• mezun oldugunuz okula, yeteneklerinize, zekanıza, not ortalamanıza, kasınıza goze göre degismeyen, cesitlenmeyen is hayatı türü.
    icinden geldiginiz sınıf, yukarıdaki tüm maddelerden cok, mezuniyet sonrası kaderinizi belirler. felsefe mezunu, dogası itibariyle issizdir, ama sınıfınıza göre issizligin adı degisir, kah küratör kah yazar kah editör kah okeye dördüncü olabilirsiniz.
  • plato yapım, ariston buzdolabı, cogito yayınları, heraclitos değişim danışmanlığı, meshur descartes septik köftecisi, diyojen giyim sanayi, özkant holding, marx dondurma, engels rehabilitasyon merkezi gibi markaların oluşumuna zemin sağlaması olası hayattır.
  • öncelikle asistanlık yaparak akademik hayata kayması beklenir. ama bu işi yapabilmek için sınırlı olan kaynaklar da düşünülürse, yönelimlerine göre yapacağı yüksek lisans ile sinemacılıktan iktisatçılığa kadar uzanan bir birikim sağlamaları da olasıdır. ama felsefe mezunları genellikle fazlaca okuyan kişiler olduklarından ve argüman geliştirmek hususunda başarılı olduklarından editörlük, eleştirmenlik gibi alanlarda çok kolay iş bulabilirler ve buldukları işi başarıyla sürdürebilirler.
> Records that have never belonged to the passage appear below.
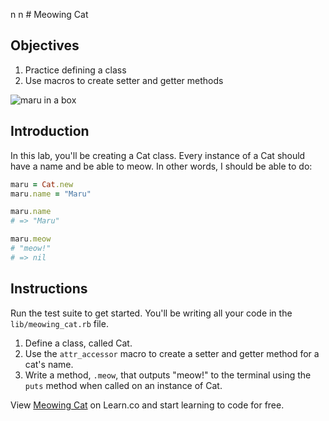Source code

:n n # Meowing Cat

## Objectives

1. Practice defining a class
2. Use macros to create setter and getter methods

![maru in a box](http://readme-pics.s3.amazonaws.com/tumblr_lm841mjEdz1qibxp4o1_500.jpg)

## Introduction

In this lab, you'll be creating a Cat class. Every instance of a Cat should have
a name and be able to meow. In other words, I should be able to do:

```ruby
maru = Cat.new
maru.name = "Maru"

maru.name
# => "Maru"

maru.meow
# "meow!"
# => nil
```

## Instructions

Run the test suite to get started. You'll be writing all your code in the `lib/meowing_cat.rb` file.

1. Define a class, called Cat.
2. Use the `attr_accessor` macro to create a setter and getter method for a cat's name.
4. Write a method, `.meow`, that outputs "meow!" to the terminal using the `puts` method when called on an instance of Cat.

<p data-visibility='hidden'>View <a href='https://learn.co/lessons/oo-meowing-cat' title='Meowing Cat'>Meowing Cat</a> on Learn.co and start learning to code for free.</p>
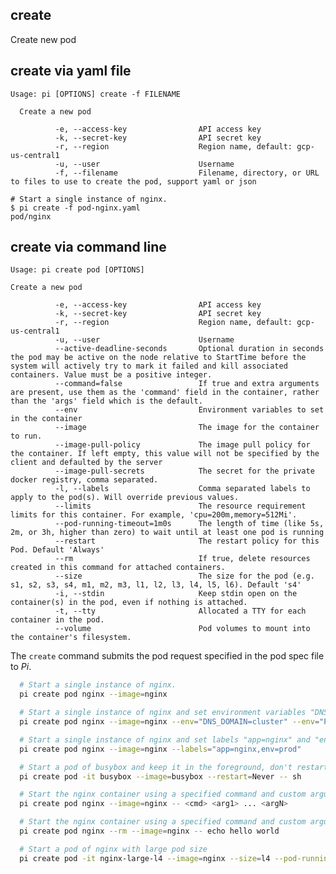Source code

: create
------------------------------
Create new pod

## create via yaml file
    Usage: pi [OPTIONS] create -f FILENAME
  
      Create a new pod

              -e, --access-key                API access key
              -k, --secret-key                API secret key
              -r, --region                    Region name, default: gcp-us-central1
              -u, --user                      Username
              -f, --filename                  Filename, directory, or URL to files to use to create the pod, support yaml or json

```
# Start a single instance of nginx.
$ pi create -f pod-nginx.yaml
pod/nginx
```

## create via command line

    Usage: pi create pod [OPTIONS]

    Create a new pod

              -e, --access-key                API access key
              -k, --secret-key                API secret key
              -r, --region                    Region name, default: gcp-us-central1
              -u, --user                      Username
              --active-deadline-seconds       Optional duration in seconds the pod may be active on the node relative to StartTime before the system will actively try to mark it failed and kill associated containers. Value must be a positive integer.
              --command=false                 If true and extra arguments are present, use them as the 'command' field in the container, rather than the 'args' field which is the default.
              --env                           Environment variables to set in the container
              --image                         The image for the container to run.
              --image-pull-policy             The image pull policy for the container. If left empty, this value will not be specified by the client and defaulted by the server
              --image-pull-secrets            The secret for the private docker registry, comma separated.
              -l, --labels                    Comma separated labels to apply to the pod(s). Will override previous values.
              --limits                        The resource requirement limits for this container. For example, 'cpu=200m,memory=512Mi'.
              --pod-running-timeout=1m0s      The length of time (like 5s, 2m, or 3h, higher than zero) to wait until at least one pod is running
              --restart                       The restart policy for this Pod. Default 'Always'
              --rm                            If true, delete resources created in this command for attached containers.
              --size                          The size for the pod (e.g. s1, s2, s3, s4, m1, m2, m3, l1, l2, l3, l4, l5, l6). Default 's4'
              -i, --stdin                     Keep stdin open on the container(s) in the pod, even if nothing is attached.
              -t, --tty                       Allocated a TTY for each container in the pod.
              --volume                        Pod volumes to mount into the container's filesystem.

The `create` command submits the pod request specified in the pod spec file to _Pi_.

```sh
  # Start a single instance of nginx.
  pi create pod nginx --image=nginx

  # Start a single instance of nginx and set environment variables "DNS_DOMAIN=cluster" and "POD_NAMESPACE=default" in the container.
  pi create pod nginx --image=nginx --env="DNS_DOMAIN=cluster" --env="POD_NAMESPACE=default"

  # Start a single instance of nginx and set labels "app=nginx" and "env=prod" in the container.
  pi create pod nginx --image=nginx --labels="app=nginx,env=prod"

  # Start a pod of busybox and keep it in the foreground, don't restart it if it exits.
  pi create pod -it busybox --image=busybox --restart=Never -- sh

  # Start the nginx container using a specified command and custom arguments.
  pi create pod nginx --image=nginx -- <cmd> <arg1> ... <argN>

  # Start the nginx container using a specified command and custom arguments.
  pi create pod nginx --rm --image=nginx -- echo hello world

  # Start a pod of nginx with large pod size
  pi create pod -it nginx-large-l4 --image=nginx --size=l4 --pod-running-timeout=3m -- sh
```
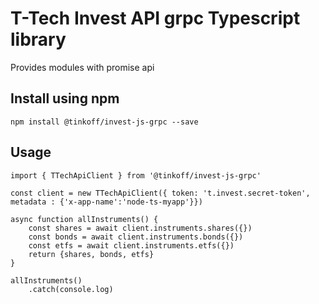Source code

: # T-Tech Invest API grpc Typescript library

Provides modules with promise api

## Install using npm
```
npm install @tinkoff/invest-js-grpc --save  
```

## Usage
```
import { TTechApiClient } from '@tinkoff/invest-js-grpc'

const client = new TTechApiClient({ token: 't.invest.secret-token', metadata : {'x-app-name':'node-ts-myapp'}})

async function allInstruments() {
    const shares = await client.instruments.shares({})
    const bonds = await client.instruments.bonds({})
    const etfs = await client.instruments.etfs({})
    return {shares, bonds, etfs}
}

allInstruments()
    .catch(console.log)

```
  • oruç aruoba demişki bir röportajında; "felsefe tarihinin en büyük filozofu, yani sokrates, aylaktır. ne iş yaptığı ve nasıl geçindiği bugüne kadar bir muammadır. gençliğinde kısa bir dönem askerlik yapmış, herhalde o sırada bir para veriyorlardı. 60 yaşına kadar yaşıyor, idam ediliyor, ama yaşamı boyunca nasıl geçindiği hiç bilinmiyor. felsefe ile iş dünyası arasında kurulabilecek ilk bağ demek ki olmama bağlantısı. "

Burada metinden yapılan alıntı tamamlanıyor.